I sometimes imagine my life as a journey on a physical road, marked with a large signpost that reads “God’s Way.” I think — hope — that I’m headed the right way, and a smooth path and clear skies would seem to confirm that.
But what about when a hurricane hits, or a sinkhole appears, or the road is covered with broken glass? Could I still be following God’s way?
My first, instinctive response is No. This must be a sign that I’m headed the wrong direction. These obstacles are God’s method of telling me to turn around.
There’s an alluring logic to this perspective, one I often fall prey to. Obedience leads to a smooth and easy path, full of open doors and helpful travel companions; missteps, in contrast, beget hardship, failure, and pain.

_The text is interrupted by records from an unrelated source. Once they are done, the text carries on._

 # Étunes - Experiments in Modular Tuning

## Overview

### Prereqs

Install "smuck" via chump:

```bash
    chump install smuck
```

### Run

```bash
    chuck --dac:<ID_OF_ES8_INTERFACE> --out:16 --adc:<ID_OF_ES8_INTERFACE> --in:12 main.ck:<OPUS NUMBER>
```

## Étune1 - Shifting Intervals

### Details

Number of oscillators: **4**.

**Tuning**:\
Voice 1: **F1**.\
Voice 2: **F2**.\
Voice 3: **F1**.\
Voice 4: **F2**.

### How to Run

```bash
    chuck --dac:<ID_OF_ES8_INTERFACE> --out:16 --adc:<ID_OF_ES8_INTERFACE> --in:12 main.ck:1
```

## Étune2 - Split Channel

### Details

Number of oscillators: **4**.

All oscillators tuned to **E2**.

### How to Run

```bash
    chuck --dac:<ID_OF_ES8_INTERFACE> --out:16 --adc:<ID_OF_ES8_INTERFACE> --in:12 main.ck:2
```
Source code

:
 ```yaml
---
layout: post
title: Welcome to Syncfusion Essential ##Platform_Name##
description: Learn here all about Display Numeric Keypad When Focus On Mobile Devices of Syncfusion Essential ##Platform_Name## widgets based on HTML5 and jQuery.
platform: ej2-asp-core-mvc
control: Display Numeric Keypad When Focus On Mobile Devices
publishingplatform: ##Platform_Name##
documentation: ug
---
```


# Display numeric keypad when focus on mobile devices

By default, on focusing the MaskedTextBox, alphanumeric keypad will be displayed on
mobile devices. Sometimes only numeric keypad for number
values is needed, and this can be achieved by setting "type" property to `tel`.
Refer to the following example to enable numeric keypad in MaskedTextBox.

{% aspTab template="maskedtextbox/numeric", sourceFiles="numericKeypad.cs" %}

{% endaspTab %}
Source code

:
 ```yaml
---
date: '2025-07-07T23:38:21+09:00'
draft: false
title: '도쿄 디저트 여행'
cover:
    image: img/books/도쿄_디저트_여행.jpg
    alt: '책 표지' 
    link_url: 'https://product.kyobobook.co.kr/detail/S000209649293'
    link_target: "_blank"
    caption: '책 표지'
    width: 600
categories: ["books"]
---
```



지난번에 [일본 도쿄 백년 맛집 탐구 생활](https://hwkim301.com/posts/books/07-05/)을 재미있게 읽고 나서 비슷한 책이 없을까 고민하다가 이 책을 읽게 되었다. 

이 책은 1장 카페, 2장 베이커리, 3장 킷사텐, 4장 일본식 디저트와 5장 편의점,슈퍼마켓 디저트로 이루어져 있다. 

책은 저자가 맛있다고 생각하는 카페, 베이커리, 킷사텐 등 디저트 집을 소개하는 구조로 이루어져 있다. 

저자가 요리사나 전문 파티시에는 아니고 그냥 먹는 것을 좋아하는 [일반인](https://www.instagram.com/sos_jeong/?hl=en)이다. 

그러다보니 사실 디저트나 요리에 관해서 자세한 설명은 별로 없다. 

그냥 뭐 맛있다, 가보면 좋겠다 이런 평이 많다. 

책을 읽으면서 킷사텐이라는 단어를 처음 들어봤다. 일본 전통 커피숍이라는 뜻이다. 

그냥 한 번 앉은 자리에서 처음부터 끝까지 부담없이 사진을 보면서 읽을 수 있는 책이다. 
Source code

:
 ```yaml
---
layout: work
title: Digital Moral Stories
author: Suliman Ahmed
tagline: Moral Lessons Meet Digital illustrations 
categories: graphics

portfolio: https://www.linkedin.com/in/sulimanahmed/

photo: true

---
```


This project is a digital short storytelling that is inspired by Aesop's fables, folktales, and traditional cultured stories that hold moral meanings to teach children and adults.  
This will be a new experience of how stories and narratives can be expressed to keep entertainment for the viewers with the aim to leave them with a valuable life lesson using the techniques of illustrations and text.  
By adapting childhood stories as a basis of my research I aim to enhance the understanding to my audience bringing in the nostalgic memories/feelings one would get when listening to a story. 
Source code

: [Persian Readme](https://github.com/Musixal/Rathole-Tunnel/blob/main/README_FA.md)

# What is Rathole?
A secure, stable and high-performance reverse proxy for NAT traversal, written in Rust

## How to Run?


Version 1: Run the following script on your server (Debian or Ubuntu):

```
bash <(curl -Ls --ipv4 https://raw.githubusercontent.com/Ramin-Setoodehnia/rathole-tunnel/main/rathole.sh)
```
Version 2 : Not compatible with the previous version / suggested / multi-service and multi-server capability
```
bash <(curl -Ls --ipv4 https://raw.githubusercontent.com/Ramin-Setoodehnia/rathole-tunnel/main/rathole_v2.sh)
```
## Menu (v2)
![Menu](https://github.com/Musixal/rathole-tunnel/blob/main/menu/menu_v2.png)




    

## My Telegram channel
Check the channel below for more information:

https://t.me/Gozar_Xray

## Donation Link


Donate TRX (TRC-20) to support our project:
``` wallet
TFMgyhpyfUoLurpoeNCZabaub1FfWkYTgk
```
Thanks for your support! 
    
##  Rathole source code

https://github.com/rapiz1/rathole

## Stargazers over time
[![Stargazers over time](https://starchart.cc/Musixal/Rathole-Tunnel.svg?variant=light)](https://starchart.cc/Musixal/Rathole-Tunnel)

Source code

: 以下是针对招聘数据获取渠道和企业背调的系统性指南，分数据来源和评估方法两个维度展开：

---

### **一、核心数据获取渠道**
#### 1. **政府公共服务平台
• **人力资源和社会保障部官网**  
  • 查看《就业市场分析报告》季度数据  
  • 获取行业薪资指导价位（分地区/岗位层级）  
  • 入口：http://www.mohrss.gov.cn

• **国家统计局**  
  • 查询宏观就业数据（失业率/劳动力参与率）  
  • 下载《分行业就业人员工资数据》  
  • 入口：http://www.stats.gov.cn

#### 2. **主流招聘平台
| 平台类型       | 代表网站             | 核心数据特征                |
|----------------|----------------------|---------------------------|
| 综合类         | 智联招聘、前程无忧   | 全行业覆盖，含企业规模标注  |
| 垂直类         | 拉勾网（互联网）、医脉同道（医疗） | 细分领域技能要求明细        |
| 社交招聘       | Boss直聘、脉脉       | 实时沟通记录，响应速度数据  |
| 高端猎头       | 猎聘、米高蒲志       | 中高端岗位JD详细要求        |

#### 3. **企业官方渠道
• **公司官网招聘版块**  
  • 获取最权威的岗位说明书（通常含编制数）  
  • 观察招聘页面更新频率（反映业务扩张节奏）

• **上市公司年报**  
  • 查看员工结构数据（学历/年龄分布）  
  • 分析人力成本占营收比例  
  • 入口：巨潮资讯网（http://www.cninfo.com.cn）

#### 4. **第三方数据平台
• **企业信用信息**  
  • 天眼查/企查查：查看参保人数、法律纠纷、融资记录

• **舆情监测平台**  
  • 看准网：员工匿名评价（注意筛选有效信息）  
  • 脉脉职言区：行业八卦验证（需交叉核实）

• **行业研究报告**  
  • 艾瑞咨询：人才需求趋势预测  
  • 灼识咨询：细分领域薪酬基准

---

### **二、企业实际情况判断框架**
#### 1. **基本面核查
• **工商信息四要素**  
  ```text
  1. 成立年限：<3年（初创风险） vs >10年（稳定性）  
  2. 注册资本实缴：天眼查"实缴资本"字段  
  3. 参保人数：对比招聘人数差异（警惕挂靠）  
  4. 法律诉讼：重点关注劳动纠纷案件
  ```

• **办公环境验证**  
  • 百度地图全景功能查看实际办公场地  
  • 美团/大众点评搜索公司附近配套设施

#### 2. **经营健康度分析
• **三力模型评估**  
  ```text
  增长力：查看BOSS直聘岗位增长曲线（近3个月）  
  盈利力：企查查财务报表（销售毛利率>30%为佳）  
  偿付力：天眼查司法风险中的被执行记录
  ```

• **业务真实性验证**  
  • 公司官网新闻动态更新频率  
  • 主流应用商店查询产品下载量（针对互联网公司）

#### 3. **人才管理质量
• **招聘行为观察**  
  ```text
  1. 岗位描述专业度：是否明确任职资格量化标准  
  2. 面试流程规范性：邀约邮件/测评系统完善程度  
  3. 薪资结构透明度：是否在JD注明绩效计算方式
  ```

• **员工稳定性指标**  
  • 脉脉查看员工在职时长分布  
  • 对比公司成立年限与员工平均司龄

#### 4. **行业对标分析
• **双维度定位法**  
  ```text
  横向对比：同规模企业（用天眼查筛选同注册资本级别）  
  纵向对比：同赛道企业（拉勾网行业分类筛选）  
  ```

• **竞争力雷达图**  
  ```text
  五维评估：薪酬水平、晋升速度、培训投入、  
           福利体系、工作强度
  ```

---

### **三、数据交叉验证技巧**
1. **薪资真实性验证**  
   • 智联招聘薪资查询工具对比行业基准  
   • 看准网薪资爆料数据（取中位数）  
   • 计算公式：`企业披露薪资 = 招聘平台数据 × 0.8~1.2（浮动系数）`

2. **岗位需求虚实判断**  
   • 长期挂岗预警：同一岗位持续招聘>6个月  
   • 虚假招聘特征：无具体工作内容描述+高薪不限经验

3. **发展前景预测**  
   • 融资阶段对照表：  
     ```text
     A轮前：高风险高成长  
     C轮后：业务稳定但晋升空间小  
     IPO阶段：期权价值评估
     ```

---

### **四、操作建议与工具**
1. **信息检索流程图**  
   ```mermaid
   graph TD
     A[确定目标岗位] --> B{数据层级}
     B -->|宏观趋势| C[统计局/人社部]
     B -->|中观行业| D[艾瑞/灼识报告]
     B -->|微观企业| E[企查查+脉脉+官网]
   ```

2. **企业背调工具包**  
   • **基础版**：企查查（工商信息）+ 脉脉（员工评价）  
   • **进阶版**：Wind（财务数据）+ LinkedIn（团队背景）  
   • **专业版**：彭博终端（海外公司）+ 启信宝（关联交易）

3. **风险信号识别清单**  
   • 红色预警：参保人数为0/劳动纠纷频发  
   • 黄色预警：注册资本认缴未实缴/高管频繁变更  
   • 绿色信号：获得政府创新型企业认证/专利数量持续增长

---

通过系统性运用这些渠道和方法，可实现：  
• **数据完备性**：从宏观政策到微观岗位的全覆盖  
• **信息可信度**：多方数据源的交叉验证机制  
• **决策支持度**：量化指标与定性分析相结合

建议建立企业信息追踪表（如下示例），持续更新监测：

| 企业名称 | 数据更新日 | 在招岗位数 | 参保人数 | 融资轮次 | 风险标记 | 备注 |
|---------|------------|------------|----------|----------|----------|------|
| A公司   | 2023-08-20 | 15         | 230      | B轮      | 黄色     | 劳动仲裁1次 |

But as much as I may wish this to be true, it’s not what God promises us. The New Testament is filled with warnings from Jesus and his apostles about the challenges that await us when we follow him. It is a path of sacrifice, of persecution, of the very laying down of our lives. That’s pretty much as far from smooth and easy as it gets.
Between my husband’s entrepreneurial career and my writing pursuits, our family has had its fair share of uphill climbing. Cumulatively, the number of rejections we have received from investors, publishers, and others has climbed into the triple digits. My husband has been told by venture capitalists that his business was doomed to fail; I have been told by editors that a written work I spent years crafting was half-baked or read like a first draft. We have had our respective moments of despair, of worrying that the call God had placed on our hearts was about to be crushed by external forces.
In those moments I often want to ask God where he is. If this is his will, why is it so hard? Why doesn’t he make it easier for us?
I was pondering these questions recently when my husband challenged me to consider what I was really asking for. An easy path, in which everything I think God wants for me simply falls into my lap, is not without its own dangers — especially to my heart and my character. The person who faces no obstacles is susceptible to pride and a sense of entitlement. The person who does not know suffering also does not know gratitude or empathy. The person who does not experience hardship has no opportunity to embody the perseverance, character, and hope that Paul writes about in Romans 5.
Smooth and easy actually isn’t God’s desire for us. Easy doesn’t change or transform us. Easy doesn’t grow our faith. Easy doesn’t bring us closer to him. Easy doesn’t allow us to become the people of courage and conviction that God wants us to be.
But I don’t think that God is out to make us suffer just for the sake of suffering either. I believe God is in the business of showing us that the impossible can be possible — but only with him.
I heard some friends reflect recently on the many obstacles they faced when they opened up a small business. So many things went wrong that they often wondered if this was what God wanted. But they persevered, and now, twelve years later, the business is thriving. Recently they approached their city to apply for permits to make some changes to the building. Only then did the city staff realize that, twelve years earlier, an obscure regulation that would have made it impossible for my friends to purchase the building had been completely overlooked. It’s far too late for the requirement to be enforced now, so their business will continue going. “It’s like God closed their eyes all those years ago,” my friend marveled.
Their story reminds me that, despite what we may think, God is actually in partnership with us in removing obstacles. He takes on the enormous, show-stopping challenges that we often don’t even realize exist, clearing the path for us to take our next step of faith. In turn, we are left to face the obstacles that challenge us to persevere and to seek God — and that allow us to fully celebrate with joy and gratitude when something good happens.
By numerous accounts, my husband’s business shouldn’t even exist today. For many perfectly good reasons, I shouldn’t be a writer. But here we are, after years of facing difficulties and naysayers. And through it all, we have seen God’s power in awesome ways. We have experienced his rescue, his provision, and his goodness. We have clearly seen our weaknesses, but we’ve also come to understand the strengths we didn’t know we had. We treasure every opportunity we have been given and praise God for every milestone we have achieved. None of these experiences would have been part of our story if the way had been easy.
It can be tiring, staying on the narrow path of God’s way, battling hurricanes and sinkholes and other obstacles. But how exhilarating it is to walk alongside God as he changes our hearts and makes the impossible possible.